Abraxas
Golden Member
Ok, but how do you apply that to the Big Bang theory? All the evidence that I have heard of supports an expanding of the observable universe. I have no doubt that the universe that we can observe is expanding. That strikes me as science.
To then make the enormous lead of faith and say that that proves there was a huge explosion of nothingness seems like pure conjecture. I could just as easily say that there is an object of unimaginable mass outside of our observation that is pulling apart the observable universe. There is as much scientific proof to back up my theory (which I just pulled out of my ass) as the Big Bang.

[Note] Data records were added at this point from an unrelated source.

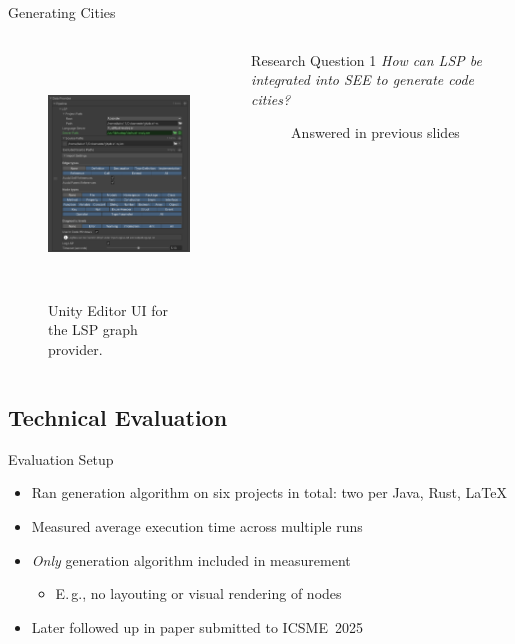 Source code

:\documentclass[xcolor={dvipsnames},aspectratio=169,compress]{beamer} %
\newcommand{\follows}{\raisebox{-0.7mm}{\scalebox{1.4}{\textcolor{Maroon}{\ding{43}}}}}
\newcommand{\answer}[1]{\begin{description}\item[\follows{}]{#1}\end{description}}
\begin{document}
\begin{frame}{Generating Cities}
	\begin{columns}
		\begin{figure}
			\begin{center}
				\includegraphics[height=6.5cm]{figures/unity_lsp_provider}
			\end{center}
			\caption{Unity Editor UI for the LSP graph provider.}
		\end{figure}

		\begin{alertblock}{Research Question 1}
			\emph{How can LSP be integrated into SEE to generate code cities?}
			\answer{\small Answered in previous slides}
		\end{alertblock}
	\end{columns}

\end{frame}

\subsection{Technical Evaluation}

\begin{frame}{Evaluation Setup}
	\begin{itemize}
		\item Ran generation algorithm on six projects in total: two per Java, Rust, \LaTeX{}
		\item Measured average execution time across multiple runs
		\item \emph{Only} generation algorithm included in measurement
		      \begin{itemize}
			      \item E.\,g., no layouting or visual rendering of nodes
		      \end{itemize}
		\item Later followed up in paper submitted to ICSME~2025
	\end{itemize}
\end{frame}
\end{document}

No, you are just ignorant of the proof concerning the Big Bang. Here's the thing about the universe, light takes time to travel. What that means is when you look at something a billion light-years away, you see what that thing looked like one billion years ago. When you look at the most distant points of our universe, you see a state consistent with the Big Bang theory, that is a hot dense state. We see this in the form of the cosmic microwave background which exists throughout the entire universe as we can see it. As you pointed out, also consistent with the Big Bang model is the entire universe expanding, but not just expanding, every point expanding away from every other point.

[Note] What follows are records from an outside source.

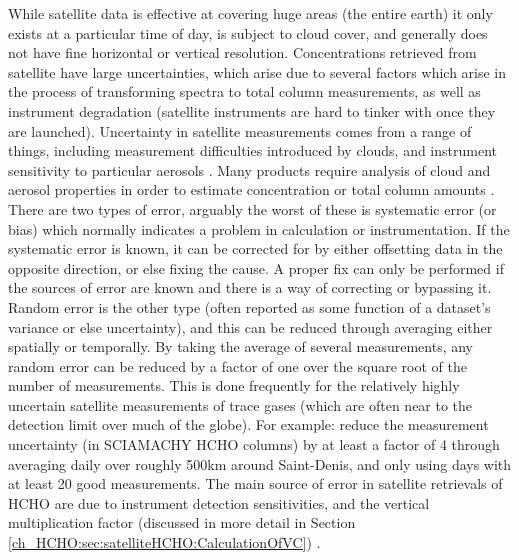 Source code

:       While satellite data is effective at covering huge areas (the entire earth) it only exists at a particular time of day, is subject to cloud cover, and generally does not have fine horizontal or vertical resolution.
      Concentrations retrieved from satellite have large uncertainties, which arise due to several factors which arise in the process of transforming spectra to total column measurements, as well as instrument degradation (satellite instruments are hard to tinker with once they are launched).
      Uncertainty in satellite measurements comes from a range of things, including measurement difficulties introduced by clouds, and instrument sensitivity to particular aerosols \citep{Millet2006}.
      Many products require analysis of cloud and aerosol properties in order to estimate concentration or total column amounts \citep{Palmer2001,Palmer2003, Marais2012, Vasilkov2017}.
      There are two types of error, arguably the worst of these is systematic error (or bias) which normally indicates a problem in calculation or instrumentation.
      If the systematic error is known, it can be corrected for by either offsetting data in the opposite direction, or else fixing the cause.
      A proper fix can only be performed if the sources of error are known and there is a way of correcting or bypassing it.
      Random error is the other type (often reported as some function of a dataset's variance or else uncertainty), and this can be reduced through averaging either spatially or temporally. 
      By taking the average of several measurements, any random error can be reduced by a factor of one over the square root of the number of measurements.
      This is done frequently for the relatively highly uncertain satellite measurements of trace gases (which are often near to the detection limit over much of the globe).
      For example: \citet{Vigouroux2009} reduce the measurement uncertainty (in SCIAMACHY HCHO columns) by at least a factor of 4 through averaging daily over roughly 500km around Saint-Denis, and only using days with at least 20 good measurements.
      The main source of error in satellite retrievals of HCHO are due to instrument detection sensitivities, and the vertical multiplication factor (discussed in more detail in Section \ref{ch_HCHO:sec:satelliteHCHO:CalculationOfVC}) \citep{Millet2006}.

The evidence for the Big Bang is overwhelming, the problem is you are operating on a layman's understanding of the Big Bang as an explosion in nothing, the beginning of the universe. This is inaccurate. The Big Bang does not describe the origin of the universe but the development of the early universe. Truth is anyone with a scientific background in cosmology will tell you we are sorting out where it came from, hypotheses abound. You have ideas that do correspond to what could be called, I suppose, an explosion in nothing such as vacuum shift or symmetry breaking but there are other Big Bang models that use preexisting structures to create the Big Bang as we see it such as the cyclical model or the Ekpyrotic Membrane cosmology. The point is the Big Bang theory covers what we can observe but a number of different models and hypotheses exist to describe where it came from which we can't, yet.